Goal of the exercise →
Nothing but a number should be given: the count of lines in the data that include the string "download".

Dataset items

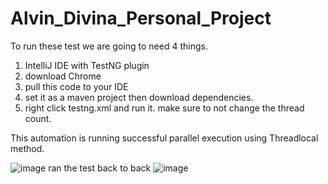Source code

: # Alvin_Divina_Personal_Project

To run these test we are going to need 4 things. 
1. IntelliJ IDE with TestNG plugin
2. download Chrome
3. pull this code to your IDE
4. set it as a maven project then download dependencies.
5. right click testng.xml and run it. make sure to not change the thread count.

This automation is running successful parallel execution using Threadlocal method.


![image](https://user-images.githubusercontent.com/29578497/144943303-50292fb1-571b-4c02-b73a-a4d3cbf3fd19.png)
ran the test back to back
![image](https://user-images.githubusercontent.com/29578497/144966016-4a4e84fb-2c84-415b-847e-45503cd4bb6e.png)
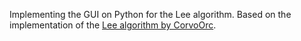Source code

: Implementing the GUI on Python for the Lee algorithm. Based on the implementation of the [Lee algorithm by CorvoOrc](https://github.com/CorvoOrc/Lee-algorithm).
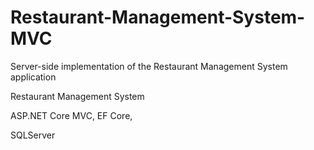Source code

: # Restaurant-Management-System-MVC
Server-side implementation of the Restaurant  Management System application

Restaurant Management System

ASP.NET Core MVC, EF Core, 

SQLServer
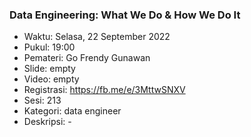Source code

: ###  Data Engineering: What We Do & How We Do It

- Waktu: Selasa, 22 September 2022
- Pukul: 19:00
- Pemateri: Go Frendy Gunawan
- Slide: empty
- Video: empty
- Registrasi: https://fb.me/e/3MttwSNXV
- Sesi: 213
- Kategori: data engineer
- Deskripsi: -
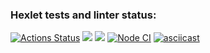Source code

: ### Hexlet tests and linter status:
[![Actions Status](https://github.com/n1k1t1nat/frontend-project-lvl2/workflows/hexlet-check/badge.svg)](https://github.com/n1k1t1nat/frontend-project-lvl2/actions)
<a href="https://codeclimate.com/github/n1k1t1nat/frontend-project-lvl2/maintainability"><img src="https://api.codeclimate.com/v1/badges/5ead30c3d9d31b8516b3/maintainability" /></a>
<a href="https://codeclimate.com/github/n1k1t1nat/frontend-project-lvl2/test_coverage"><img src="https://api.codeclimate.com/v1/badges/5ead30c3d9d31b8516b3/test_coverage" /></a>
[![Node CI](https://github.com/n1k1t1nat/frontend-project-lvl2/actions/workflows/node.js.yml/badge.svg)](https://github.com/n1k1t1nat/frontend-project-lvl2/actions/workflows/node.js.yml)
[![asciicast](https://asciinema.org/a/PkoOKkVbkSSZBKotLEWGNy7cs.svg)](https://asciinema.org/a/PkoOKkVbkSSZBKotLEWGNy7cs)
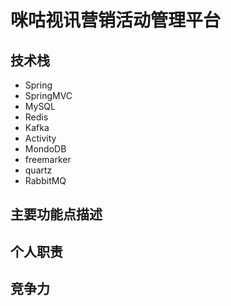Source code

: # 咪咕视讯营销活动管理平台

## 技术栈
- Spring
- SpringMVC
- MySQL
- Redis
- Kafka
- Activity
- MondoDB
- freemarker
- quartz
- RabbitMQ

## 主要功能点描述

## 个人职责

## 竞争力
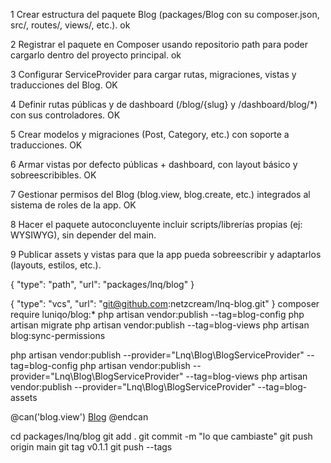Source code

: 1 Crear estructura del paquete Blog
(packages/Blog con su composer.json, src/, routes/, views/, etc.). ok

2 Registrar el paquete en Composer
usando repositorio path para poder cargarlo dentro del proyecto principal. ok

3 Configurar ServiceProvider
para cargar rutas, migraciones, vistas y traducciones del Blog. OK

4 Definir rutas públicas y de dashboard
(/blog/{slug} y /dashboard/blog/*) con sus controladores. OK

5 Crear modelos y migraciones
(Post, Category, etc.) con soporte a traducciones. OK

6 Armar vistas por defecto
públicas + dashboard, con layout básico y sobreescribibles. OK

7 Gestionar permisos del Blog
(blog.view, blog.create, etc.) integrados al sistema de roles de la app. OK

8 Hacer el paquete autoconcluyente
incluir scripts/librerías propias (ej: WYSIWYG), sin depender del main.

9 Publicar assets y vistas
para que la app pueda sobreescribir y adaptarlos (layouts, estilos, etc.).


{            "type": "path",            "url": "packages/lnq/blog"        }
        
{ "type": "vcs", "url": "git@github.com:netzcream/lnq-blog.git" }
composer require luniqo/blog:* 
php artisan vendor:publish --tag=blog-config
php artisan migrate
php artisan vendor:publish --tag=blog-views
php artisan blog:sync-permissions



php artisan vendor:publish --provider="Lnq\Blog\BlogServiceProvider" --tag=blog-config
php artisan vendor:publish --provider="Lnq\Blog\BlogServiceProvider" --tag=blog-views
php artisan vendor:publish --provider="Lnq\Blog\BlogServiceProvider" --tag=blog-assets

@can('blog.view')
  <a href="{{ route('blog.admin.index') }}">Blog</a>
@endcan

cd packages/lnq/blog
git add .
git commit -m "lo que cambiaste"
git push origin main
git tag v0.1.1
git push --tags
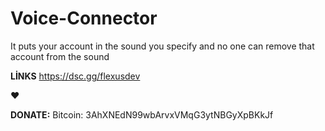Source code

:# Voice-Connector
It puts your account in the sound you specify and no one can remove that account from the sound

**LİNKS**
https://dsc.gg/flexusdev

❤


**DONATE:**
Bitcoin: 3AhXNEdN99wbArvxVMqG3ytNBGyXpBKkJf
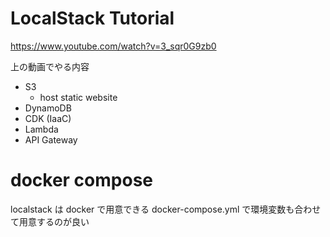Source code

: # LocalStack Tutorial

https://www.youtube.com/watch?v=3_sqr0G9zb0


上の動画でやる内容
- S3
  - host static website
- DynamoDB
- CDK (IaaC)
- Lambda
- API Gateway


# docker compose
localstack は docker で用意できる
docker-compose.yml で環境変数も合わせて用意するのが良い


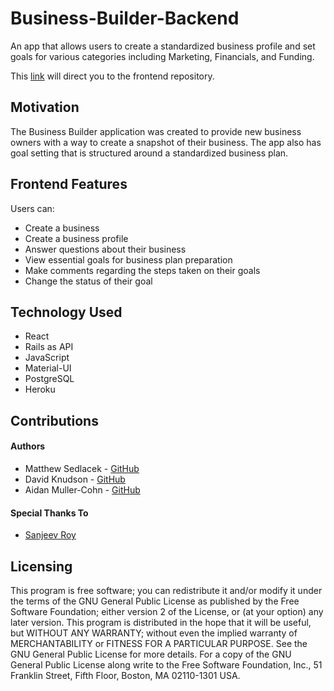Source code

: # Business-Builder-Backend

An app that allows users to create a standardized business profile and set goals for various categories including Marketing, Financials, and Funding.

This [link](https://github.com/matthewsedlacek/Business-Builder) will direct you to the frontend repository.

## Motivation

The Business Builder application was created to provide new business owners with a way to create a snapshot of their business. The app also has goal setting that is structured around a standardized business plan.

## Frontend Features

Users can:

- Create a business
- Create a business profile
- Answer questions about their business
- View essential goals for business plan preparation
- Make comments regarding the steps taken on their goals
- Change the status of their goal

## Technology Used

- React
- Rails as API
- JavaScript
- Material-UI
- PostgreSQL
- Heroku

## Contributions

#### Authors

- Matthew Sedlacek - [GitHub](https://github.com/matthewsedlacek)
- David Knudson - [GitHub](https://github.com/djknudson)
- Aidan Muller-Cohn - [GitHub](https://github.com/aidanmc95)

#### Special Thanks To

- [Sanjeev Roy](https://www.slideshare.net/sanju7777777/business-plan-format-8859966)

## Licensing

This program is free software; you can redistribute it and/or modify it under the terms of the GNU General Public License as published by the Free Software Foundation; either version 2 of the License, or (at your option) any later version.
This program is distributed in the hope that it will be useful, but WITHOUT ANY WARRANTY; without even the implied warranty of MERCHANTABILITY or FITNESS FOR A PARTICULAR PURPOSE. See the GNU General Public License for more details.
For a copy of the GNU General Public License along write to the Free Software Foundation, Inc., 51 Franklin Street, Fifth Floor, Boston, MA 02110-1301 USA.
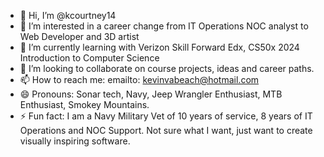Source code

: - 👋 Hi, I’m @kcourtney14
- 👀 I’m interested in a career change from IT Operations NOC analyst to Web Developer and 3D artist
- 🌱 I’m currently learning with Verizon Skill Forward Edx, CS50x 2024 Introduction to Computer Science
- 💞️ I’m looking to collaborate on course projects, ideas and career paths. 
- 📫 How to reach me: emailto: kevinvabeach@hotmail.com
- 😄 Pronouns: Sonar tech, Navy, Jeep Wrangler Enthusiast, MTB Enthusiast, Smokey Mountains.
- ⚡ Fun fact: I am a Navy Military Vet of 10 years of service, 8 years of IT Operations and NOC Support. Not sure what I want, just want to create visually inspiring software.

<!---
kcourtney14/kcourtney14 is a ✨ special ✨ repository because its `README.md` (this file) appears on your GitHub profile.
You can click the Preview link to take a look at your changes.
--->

Completed exercise →
2